Euler equation is the fundamental equation of motion for rotational dynamics. It is also the equation of conservation of angular momentum. In rotational motion, angular momentum is the quantity that remains unchanged unless and until an external torque acts on the body. It is the rotational analogue of linear momentum – the quantity that remains unchanged in translational motion unless an external force acts on the body.

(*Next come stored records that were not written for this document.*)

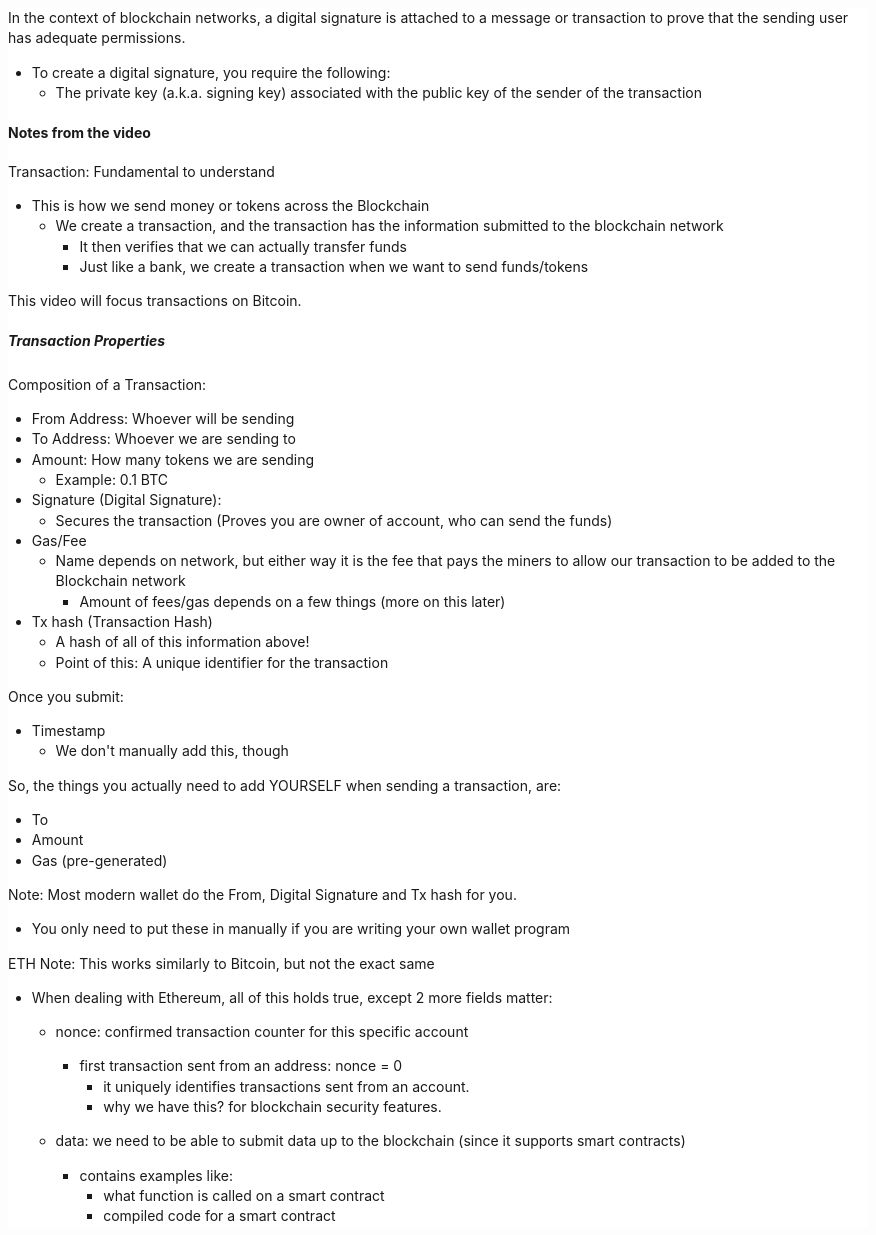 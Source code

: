 In the context of blockchain networks, a digital signature is attached to a message or transaction to prove that the sending user has adequate permissions.
- To create a digital signature, you require the following:
    - The private key (a.k.a. signing key) associated with the public key of the sender of the transaction

#### Notes from the video

Transaction: Fundamental to understand
- This is how we send money or tokens across the Blockchain
    - We create a transaction, and the transaction has the information submitted to the blockchain network
        - It then verifies that we can actually transfer funds
        - Just like a bank, we create a transaction when we want to send funds/tokens

This video will focus transactions on Bitcoin.

##### Transaction Properties

Composition of a Transaction:

- From Address: Whoever will be sending
- To Address: Whoever we are sending to
- Amount: How many tokens we are sending
    - Example: 0.1 BTC
- Signature (Digital Signature): 
    - Secures the transaction (Proves you are owner of account, who can send the funds)
- Gas/Fee
    - Name depends on network, but either way it is the fee that pays the miners to allow our transaction to be added to the Blockchain network
        - Amount of fees/gas depends on a few things (more on this later)
- Tx hash (Transaction Hash)
    - A hash of all of this information above!
    - Point of this: A unique identifier for the transaction

Once you submit:
- Timestamp
    - We don't manually add this, though

So, the things you actually need to add YOURSELF when sending a transaction, are:
- To
- Amount
- Gas (pre-generated)

Note: Most modern wallet do the From, Digital Signature and Tx hash for you.
- You only need to put these in manually if you are writing your own wallet program

ETH Note: This works similarly to Bitcoin, but not the exact same
- When dealing with Ethereum, all of this holds true, except 2 more fields matter:

    - nonce: confirmed transaction counter for this specific account
        - first transaction sent from an address: nonce = 0
            - it uniquely identifies transactions sent from an account.
            - why we have this? for blockchain security features.

    - data: we need to be able to submit data up to the blockchain (since it supports smart contracts) 
        - contains examples like:
            - what function is called on a smart contract
            - compiled code for a smart contract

Angular momentum is calculated as the product of moment of inertia of the body and its angular velocity.
\[\begin{equation} \mathbf{H} = [I] \mathbf{\omega} \end{equation} \label{eq:ang-mom}\]where \(I\) is a \(3 \times 3\) symmetric matrix called the inertia tensor.
The elements of the inertia tensor vary according to the frame in which the motion is described. For every rotational motion, it is possible to find a frame of reference in which the inertia tensor becomes becomes diagonal. Such a frame is called the principal axis frame. Also, it is desirable to describe the motion in principal axis frame as it greatly simplifies the inertia matrix.
In equation \eqref{eq:euler}, if \(\mathbf{T}=0\), then \(\dot{\mathbf{H}} = \mathbf{\omega \times H}\). Since angular momentum is a conserved quantity, its magnitude can not change. Also, in general, for 3D rigid bodies, \(\mathbf{\omega}\) and \(\mathbf{H}\) are not parallel vectors and hence their cross product is not zero. Therefore, in the absence of an external torque, \(\dot{\mathbf{H}}\) represents only a change in the direction of \(\mathbf{H}\). In other words, an external force is necessary to change the magnitude of the angular momentum vector.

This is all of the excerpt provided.